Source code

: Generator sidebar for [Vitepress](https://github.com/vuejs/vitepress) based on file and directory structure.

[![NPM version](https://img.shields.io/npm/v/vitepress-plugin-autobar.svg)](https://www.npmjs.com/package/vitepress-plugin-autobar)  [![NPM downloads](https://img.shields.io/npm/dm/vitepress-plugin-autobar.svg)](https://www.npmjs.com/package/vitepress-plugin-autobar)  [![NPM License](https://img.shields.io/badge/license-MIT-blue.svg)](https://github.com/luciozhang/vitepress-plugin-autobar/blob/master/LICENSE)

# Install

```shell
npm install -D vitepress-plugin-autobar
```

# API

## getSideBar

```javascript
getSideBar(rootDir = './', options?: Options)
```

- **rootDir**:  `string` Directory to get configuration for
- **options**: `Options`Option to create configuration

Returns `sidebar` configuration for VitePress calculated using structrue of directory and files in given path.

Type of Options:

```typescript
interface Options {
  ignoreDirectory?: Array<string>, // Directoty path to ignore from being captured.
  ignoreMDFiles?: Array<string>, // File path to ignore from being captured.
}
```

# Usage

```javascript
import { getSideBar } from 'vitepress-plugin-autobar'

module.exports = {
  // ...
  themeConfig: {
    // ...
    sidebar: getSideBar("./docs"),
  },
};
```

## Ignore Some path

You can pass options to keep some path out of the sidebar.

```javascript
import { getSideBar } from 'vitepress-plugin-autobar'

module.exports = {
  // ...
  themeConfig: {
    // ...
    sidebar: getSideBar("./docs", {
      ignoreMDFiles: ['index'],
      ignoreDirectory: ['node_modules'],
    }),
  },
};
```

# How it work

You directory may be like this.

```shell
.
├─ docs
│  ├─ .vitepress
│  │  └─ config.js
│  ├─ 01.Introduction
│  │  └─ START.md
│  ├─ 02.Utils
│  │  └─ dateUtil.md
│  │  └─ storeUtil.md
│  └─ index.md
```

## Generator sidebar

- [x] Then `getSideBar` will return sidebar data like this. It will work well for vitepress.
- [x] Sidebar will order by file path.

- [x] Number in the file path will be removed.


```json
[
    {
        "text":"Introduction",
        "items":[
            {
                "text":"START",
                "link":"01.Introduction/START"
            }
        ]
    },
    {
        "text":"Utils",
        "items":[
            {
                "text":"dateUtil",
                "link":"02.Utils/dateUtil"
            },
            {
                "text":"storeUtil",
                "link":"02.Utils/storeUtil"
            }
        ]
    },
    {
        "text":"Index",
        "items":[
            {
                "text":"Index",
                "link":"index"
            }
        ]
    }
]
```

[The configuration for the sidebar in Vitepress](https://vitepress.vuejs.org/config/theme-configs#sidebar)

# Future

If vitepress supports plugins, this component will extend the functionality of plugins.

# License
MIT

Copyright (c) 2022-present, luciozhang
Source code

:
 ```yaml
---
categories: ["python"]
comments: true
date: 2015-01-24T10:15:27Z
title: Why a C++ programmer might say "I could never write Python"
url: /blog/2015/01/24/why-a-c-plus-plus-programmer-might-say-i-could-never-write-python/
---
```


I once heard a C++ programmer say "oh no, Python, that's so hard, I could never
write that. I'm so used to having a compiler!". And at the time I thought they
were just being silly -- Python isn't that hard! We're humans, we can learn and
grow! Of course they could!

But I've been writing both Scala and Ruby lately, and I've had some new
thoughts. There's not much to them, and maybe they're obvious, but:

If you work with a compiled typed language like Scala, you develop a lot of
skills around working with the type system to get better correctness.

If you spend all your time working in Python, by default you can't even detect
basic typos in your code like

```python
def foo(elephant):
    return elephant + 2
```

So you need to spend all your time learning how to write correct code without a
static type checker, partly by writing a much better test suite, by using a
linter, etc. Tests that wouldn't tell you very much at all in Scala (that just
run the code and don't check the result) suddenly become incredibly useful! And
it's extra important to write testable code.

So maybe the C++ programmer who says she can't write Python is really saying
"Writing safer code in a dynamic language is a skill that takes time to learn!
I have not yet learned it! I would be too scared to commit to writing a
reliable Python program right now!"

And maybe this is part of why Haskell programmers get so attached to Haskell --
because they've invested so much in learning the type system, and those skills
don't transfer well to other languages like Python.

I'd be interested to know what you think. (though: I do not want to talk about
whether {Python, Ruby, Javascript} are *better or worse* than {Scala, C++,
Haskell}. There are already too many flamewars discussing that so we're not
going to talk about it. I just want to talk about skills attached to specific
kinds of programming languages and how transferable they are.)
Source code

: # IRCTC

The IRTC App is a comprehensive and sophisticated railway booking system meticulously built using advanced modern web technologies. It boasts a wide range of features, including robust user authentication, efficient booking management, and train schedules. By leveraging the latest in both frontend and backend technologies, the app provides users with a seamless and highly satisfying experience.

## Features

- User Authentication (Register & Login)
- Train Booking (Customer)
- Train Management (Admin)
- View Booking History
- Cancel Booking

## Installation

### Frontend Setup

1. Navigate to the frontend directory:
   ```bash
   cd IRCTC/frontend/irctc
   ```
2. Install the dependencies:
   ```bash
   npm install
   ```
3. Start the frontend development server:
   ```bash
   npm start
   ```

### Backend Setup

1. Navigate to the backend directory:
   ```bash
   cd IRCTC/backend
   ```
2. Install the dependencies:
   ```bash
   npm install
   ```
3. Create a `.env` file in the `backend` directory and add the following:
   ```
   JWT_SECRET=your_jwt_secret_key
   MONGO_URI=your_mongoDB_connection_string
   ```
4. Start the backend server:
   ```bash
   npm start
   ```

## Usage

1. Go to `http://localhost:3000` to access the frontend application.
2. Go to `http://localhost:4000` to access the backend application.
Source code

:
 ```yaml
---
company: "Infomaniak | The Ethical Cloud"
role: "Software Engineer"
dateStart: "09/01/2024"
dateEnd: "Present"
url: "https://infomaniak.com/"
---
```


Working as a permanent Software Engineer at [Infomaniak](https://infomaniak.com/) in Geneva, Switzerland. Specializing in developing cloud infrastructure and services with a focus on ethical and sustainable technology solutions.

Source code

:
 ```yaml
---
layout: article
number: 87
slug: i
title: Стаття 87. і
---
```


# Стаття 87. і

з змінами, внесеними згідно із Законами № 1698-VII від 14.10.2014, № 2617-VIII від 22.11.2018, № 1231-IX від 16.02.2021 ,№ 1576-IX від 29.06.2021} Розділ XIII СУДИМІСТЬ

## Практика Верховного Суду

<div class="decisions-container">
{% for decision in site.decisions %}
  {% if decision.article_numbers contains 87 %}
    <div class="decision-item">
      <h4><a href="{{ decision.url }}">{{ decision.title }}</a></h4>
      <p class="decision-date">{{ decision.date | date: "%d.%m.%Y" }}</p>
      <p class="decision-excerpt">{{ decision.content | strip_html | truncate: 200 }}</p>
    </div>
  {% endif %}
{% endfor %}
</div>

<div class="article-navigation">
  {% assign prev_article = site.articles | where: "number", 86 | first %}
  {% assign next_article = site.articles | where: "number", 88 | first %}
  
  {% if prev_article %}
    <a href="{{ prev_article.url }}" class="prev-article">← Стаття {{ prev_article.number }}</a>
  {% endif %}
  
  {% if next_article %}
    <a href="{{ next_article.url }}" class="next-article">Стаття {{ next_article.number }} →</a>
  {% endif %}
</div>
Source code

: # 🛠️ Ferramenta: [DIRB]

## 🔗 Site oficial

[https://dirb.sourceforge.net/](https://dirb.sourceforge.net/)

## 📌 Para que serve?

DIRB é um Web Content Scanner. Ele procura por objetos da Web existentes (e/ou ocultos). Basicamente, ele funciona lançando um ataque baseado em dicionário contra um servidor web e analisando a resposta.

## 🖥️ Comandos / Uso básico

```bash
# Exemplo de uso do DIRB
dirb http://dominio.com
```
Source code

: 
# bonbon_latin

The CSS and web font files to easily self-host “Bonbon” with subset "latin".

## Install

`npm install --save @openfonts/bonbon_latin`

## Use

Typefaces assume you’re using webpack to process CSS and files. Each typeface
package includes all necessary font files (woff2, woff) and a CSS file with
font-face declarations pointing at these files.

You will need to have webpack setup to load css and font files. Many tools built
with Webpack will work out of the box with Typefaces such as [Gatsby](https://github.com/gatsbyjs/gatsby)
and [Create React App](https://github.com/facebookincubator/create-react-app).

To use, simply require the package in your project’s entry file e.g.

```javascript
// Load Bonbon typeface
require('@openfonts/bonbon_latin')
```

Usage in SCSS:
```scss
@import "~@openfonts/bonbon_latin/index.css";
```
##########
◆ DIRECTIONS
For every line in the data above that holds "title", return the line itself.

◆ ANSWER SECTION
title: Why a C++ programmer might say "I could never write Python"
title: Стаття 87. і
      <h4><a href="{{ decision.url }}">{{ decision.title }}</a></h4>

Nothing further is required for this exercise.